The city hopes to finally get all of the necessary permits by the end of May 2018. The start of the repairs at the beginning of 2019 means that any large-scale disruptions to transportation in the area won’t occur until after the municipal elections in the fall.

Other projects such as the renovation of the National Museum and repairs to the Astronomical Clock should be finished before the elections, so the city should be free of major disruptions at the time of the vote.

The first stage of the Malostranské náměstí renovation should be an archaeological survey in the first half of 2019. The square has been in continual use for centuries and the ground underneath it should have traces of its former incarnations. The foundation of a 10th-century rotunda, for example, can be found in the Charles University Faculty of Mathematics and Physics building just next to the former parking lot on the square.

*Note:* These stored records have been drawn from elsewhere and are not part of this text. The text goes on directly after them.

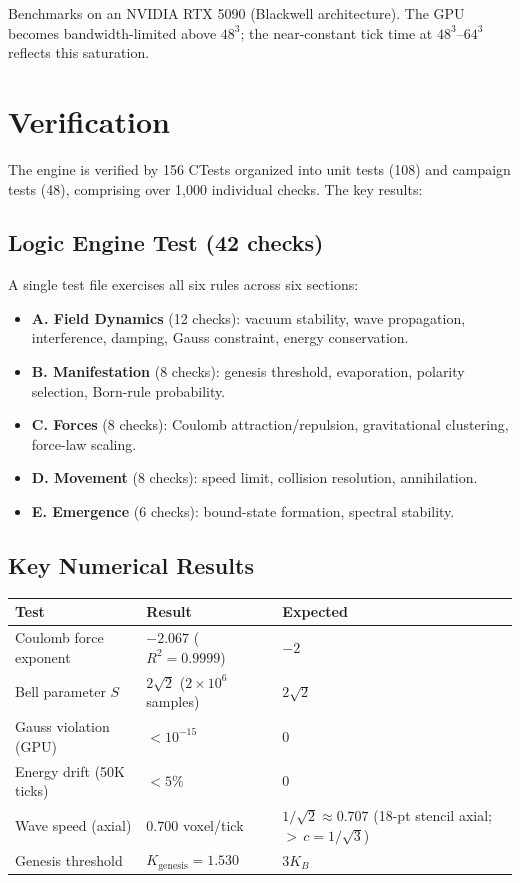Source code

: \documentclass[11pt,a4paper]{article}
\newcommand{\KB}{K_B}
\theoremstyle{compact}
\begin{document}
Benchmarks on an NVIDIA RTX 5090 (Blackwell architecture). The GPU becomes bandwidth-limited above $48^3$; the near-constant tick time at $48^3$--$64^3$ reflects this saturation.


\section{Verification}
\label{sec:verification}

The engine is verified by 156 CTests organized into unit tests (108) and campaign tests (48), comprising over 1,000 individual checks. The key results:

\subsection*{Logic Engine Test (42 checks)}

A single test file exercises all six rules across six sections:
\begin{itemize}[nosep]
\item \textbf{A. Field Dynamics} (12 checks): vacuum stability, wave propagation, interference, damping, Gauss constraint, energy conservation.
\item \textbf{B. Manifestation} (8 checks): genesis threshold, evaporation, polarity selection, Born-rule probability.
\item \textbf{C. Forces} (8 checks): Coulomb attraction/repulsion, gravitational clustering, force-law scaling.
\item \textbf{D. Movement} (8 checks): speed limit, collision resolution, annihilation.
\item \textbf{E. Emergence} (6 checks): bound-state formation, spectral stability.
\end{itemize}

\subsection*{Key Numerical Results}

\begin{center}
\small
\begin{tabular}{lll}
\toprule
\textbf{Test} & \textbf{Result} & \textbf{Expected} \\
\midrule
Coulomb force exponent & $-2.067$ ($R^2 = 0.9999$) & $-2$ \\
Bell parameter $S$ & $2\sqrt{2}$ ($2 \times 10^6$ samples) & $2\sqrt{2}$ \\
Gauss violation (GPU) & $< 10^{-15}$ & $0$ \\
Energy drift (50K ticks) & $< 5\%$ & $0$ \\
Wave speed (axial) & $0.700$ voxel/tick & $1/\sqrt{2} \approx 0.707$ (18-pt stencil axial; ${>}\, c = 1/\sqrt{3}$) \\
Genesis threshold & $K_{\mathrm{genesis}} = 1.530$ & $3\KB$ \\
\bottomrule
\end{tabular}
\end{center}
\end{document}
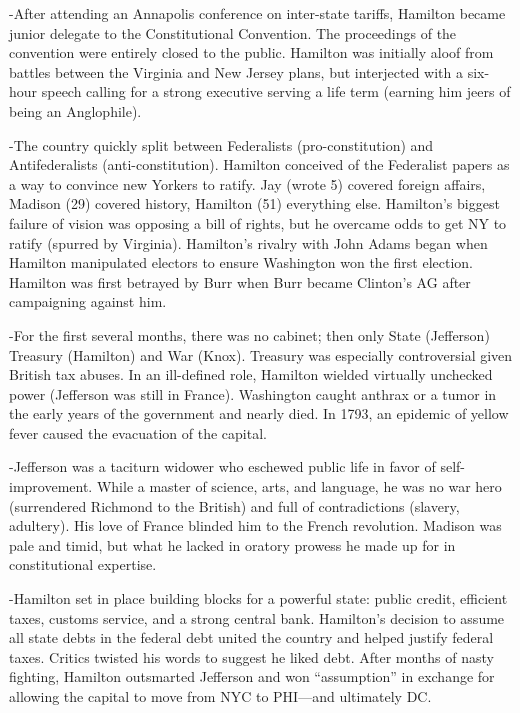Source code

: \documentclass[
]{article}
\begin{document}
-After attending an Annapolis conference on inter-state tariffs,
Hamilton became junior delegate to the Constitutional Convention. The
proceedings of the convention were entirely closed to the public.
Hamilton was initially aloof from battles between the Virginia and New
Jersey plans, but interjected with a six-hour speech calling for a
strong executive serving a life term (earning him jeers of being an
Anglophile).

-The country quickly split between Federalists (pro-constitution) and
Antifederalists (anti-constitution). Hamilton conceived of the
Federalist papers as a way to convince new Yorkers to ratify. Jay (wrote
5) covered foreign affairs, Madison (29) covered history, Hamilton (51)
everything else. Hamilton's biggest failure of vision was opposing a
bill of rights, but he overcame odds to get NY to ratify (spurred by
Virginia). Hamilton's rivalry with John Adams began when Hamilton
manipulated electors to ensure Washington won the first election.
Hamilton was first betrayed by Burr when Burr became Clinton's AG after
campaigning against him.

-For the first several months, there was no cabinet; then only State
(Jefferson) Treasury (Hamilton) and War (Knox). Treasury was especially
controversial given British tax abuses. In an ill-defined role, Hamilton
wielded virtually unchecked power (Jefferson was still in France).
Washington caught anthrax or a tumor in the early years of the
government and nearly died. In 1793, an epidemic of yellow fever caused
the evacuation of the capital.

-Jefferson was a taciturn widower who eschewed public life in favor of
self-improvement. While a master of science, arts, and language, he was
no war hero (surrendered Richmond to the British) and full of
contradictions (slavery, adultery). His love of France blinded him to
the French revolution. Madison was pale and timid, but what he lacked in
oratory prowess he made up for in constitutional expertise.

-Hamilton set in place building blocks for a powerful state: public
credit, efficient taxes, customs service, and a strong central bank.
Hamilton's decision to assume all state debts in the federal debt united
the country and helped justify federal taxes. Critics twisted his words
to suggest he liked debt. After months of nasty fighting, Hamilton
outsmarted Jefferson and won ``assumption'' in exchange for allowing the
capital to move from NYC to PHI---and ultimately DC.
\end{document}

Tram lines will also be disrupted so the tracks can be rebuilt, and traffic will be redirected during repairs. To make the square more friendly to pedestrians, traffic will remain limited even after the tram tracks are rebuilt.

After the survey is completed and the tram tracks are back in place, the square will be repaved to get rid of the asphalt covering in the former parking lot. The square should get a coherent look with a uniform paving design across the entire square. There will be more places to sit, trees and a fountain.

Part of Nerudova Street will turn into a pedestrian area. Tthe corner at Mostecká Street will have more pedestrian space.

Cultural events began to take place in the square in the latter part of 2016, and in the summer of 2017, a temporary cafe built inside a year-old 300- trunk of a tree was there. The cafe called Rugged Stand was by artist František Skála. Pop-up markets have also taken place in the former parking lot.

Malostranské náměstí has a long history going back to the 13th century. The name of the square has changed over the years. The square has long been divided into two parts and was called Horní rynk and Dolní rynk (Upper and Lower Marketplace), and Malostranský rynek. The upper part was also called Vlašský plac, as many Italian merchants were there.

In the first half of the 19th century it became Štepanské námestí (Stephan Square), and after 1869 it was officially Malostranské náměstí, but people called it náměstí Maršála Radeckého, or Radecký Square, after a large statue located there at that time.

Whether the bronze statue, which still exists, will be returned is still being debated, but Field Marshall Radecký is associated with the Habsburg occupation of Bohemia. A 20-year effort to restore a Habsburg victory column to Old Town Square ended in defeat when the city decided not to accept the replica as a gift, as many people saw it as a symbol of forced oppression.